(Dataset entries)
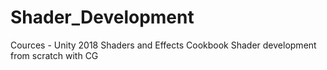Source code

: # Shader_Development
Cources -
Unity 2018 Shaders and Effects Cookbook
Shader development from scratch with CG
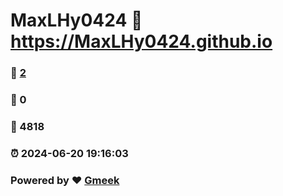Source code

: # MaxLHy0424 :link: https://MaxLHy0424.github.io 
### :page_facing_up: [2](https://MaxLHy0424.github.io/tag.html) 
### :speech_balloon: 0 
### :hibiscus: 4818 
### :alarm_clock: 2024-06-20 19:16:03 
### Powered by :heart: [Gmeek](https://github.com/Meekdai/Gmeek)
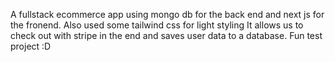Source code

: A fullstack ecommerce app using mongo db for the back end and next js for the fronend. 
Also used some tailwind css for light styling
It allows us to check out with stripe in the end and saves user data to a database.
Fun test project :D

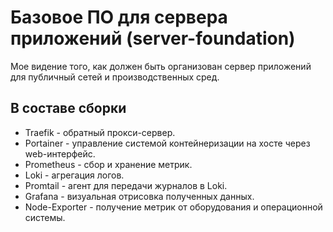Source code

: # Базовое ПО для сервера приложений (server-foundation)
Мое видение того, как должен быть организован сервер приложений для публичный сетей и производственных сред.

## В составе сборки
* Traefik - обратный прокси-сервер.
* Portainer - управление системой контейнеризации на хосте через web-интерфейс.
* Prometheus - сбор и хранение метрик.
* Loki - агрегация логов.
* Promtail - агент для передачи журналов в Loki.
* Grafana - визуальная отрисовка полученных данных.
* Node-Exporter - получение метрик от оборудования и операционной системы.

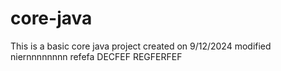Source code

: # core-java
This is a basic core java project 
created on 9/12/2024
modified 
niernnnnnnnn
refefa
DECFEF
REGFERFEF 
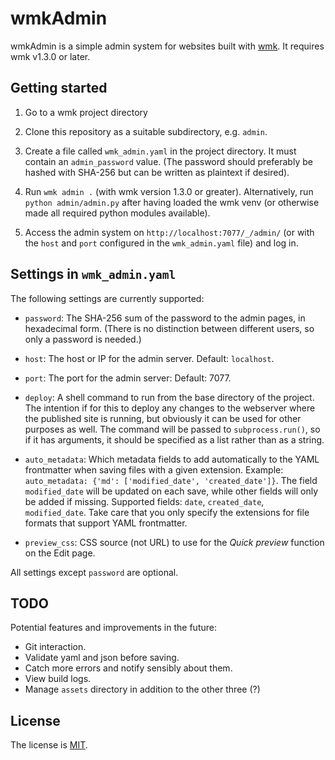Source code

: # wmkAdmin

wmkAdmin is a simple admin system for websites built with [wmk].
It requires wmk v1.3.0 or later.

## Getting started

1. Go to a wmk project directory

2. Clone this repository as a suitable subdirectory, e.g. `admin`.

3. Create a file called `wmk_admin.yaml` in the project directory. It must
   contain an `admin_password` value. (The password should preferably be hashed
   with SHA-256 but can be written as plaintext if desired).

4. Run `wmk admin .` (with wmk version 1.3.0 or greater). Alternatively,
   run `python admin/admin.py` after having loaded the wmk venv (or otherwise
   made all required python modules available).

5. Access the admin system on `http://localhost:7077/_/admin/` (or with the
   `host` and `port` configured in the `wmk_admin.yaml` file) and log in.

## Settings in `wmk_admin.yaml`

The following settings are currently supported:

- `password`: The SHA-256 sum of the password to the admin pages, in hexadecimal
  form. (There is no distinction between different users, so only a password is
  needed.)

- `host`: The host or IP for the admin server. Default: `localhost`.

- `port`: The port for the admin server: Default: 7077.

- `deploy`: A shell command to run from the base directory of the project.
  The intention if for this to deploy any changes to the webserver where
  the published site is running, but obviously it can be used for other purposes
  as well. The command will be passed to `subprocess.run()`, so if it has
  arguments, it should be specified as a list rather than as a string.

- `auto_metadata`: Which metadata fields to add automatically to the YAML
  frontmatter when saving files with a given extension. Example: `auto_metadata:
  {'md': ['modified_date', 'created_date']}`. The field `modified_date` will be
  updated on each save, while other fields will only be added if missing.
  Supported fields: `date`, `created_date`, `modified_date`. Take care that
  you only specify the extensions for file formats that support YAML
  frontmatter.

- `preview_css`: CSS source (not URL) to use for the *Quick preview*
  function on the Edit page.

All settings except `password` are optional.

## TODO

Potential features and improvements in the future:

- Git interaction.
- Validate yaml and json before saving.
- Catch more errors and notify sensibly about them.
- View build logs.
- Manage `assets` directory in addition to the other three (?)

## License

The license is [MIT].

[wmk]: https://github.com/bk/wmk
[Bottle]: https://bottlepy.org/
[MIT]: https://opensource.org/license/mit/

• _Your objective_:
Starting at the line above that holds "MaxLHy0424 :link: https://MaxLHy0424.github.io", return each line up to and including the one that holds "and log in.", exactly as written, minus any pictures.

• _Response to this task_:
: # MaxLHy0424 :link: https://MaxLHy0424.github.io 
### :page_facing_up: [2](https://MaxLHy0424.github.io/tag.html) 
### :speech_balloon: 0 
### :hibiscus: 4818 
### :alarm_clock: 2024-06-20 19:16:03 
### Powered by :heart: [Gmeek](https://github.com/Meekdai/Gmeek)
Source code

: A fullstack ecommerce app using mongo db for the back end and next js for the fronend. 
Also used some tailwind css for light styling
It allows us to check out with stripe in the end and saves user data to a database.
Fun test project :D

Source code

: # Базовое ПО для сервера приложений (server-foundation)
Мое видение того, как должен быть организован сервер приложений для публичный сетей и производственных сред.

## В составе сборки
* Traefik - обратный прокси-сервер.
* Portainer - управление системой контейнеризации на хосте через web-интерфейс.
* Prometheus - сбор и хранение метрик.
* Loki - агрегация логов.
* Promtail - агент для передачи журналов в Loki.
* Grafana - визуальная отрисовка полученных данных.
* Node-Exporter - получение метрик от оборудования и операционной системы.

Source code

: # core-java
This is a basic core java project 
created on 9/12/2024
modified 
niernnnnnnnn
refefa
DECFEF
REGFERFEF 
Source code

: # wmkAdmin

wmkAdmin is a simple admin system for websites built with [wmk].
It requires wmk v1.3.0 or later.

## Getting started

1. Go to a wmk project directory

2. Clone this repository as a suitable subdirectory, e.g. `admin`.

3. Create a file called `wmk_admin.yaml` in the project directory. It must
   contain an `admin_password` value. (The password should preferably be hashed
   with SHA-256 but can be written as plaintext if desired).

4. Run `wmk admin .` (with wmk version 1.3.0 or greater). Alternatively,
   run `python admin/admin.py` after having loaded the wmk venv (or otherwise
   made all required python modules available).

5. Access the admin system on `http://localhost:7077/_/admin/` (or with the
   `host` and `port` configured in the `wmk_admin.yaml` file) and log in.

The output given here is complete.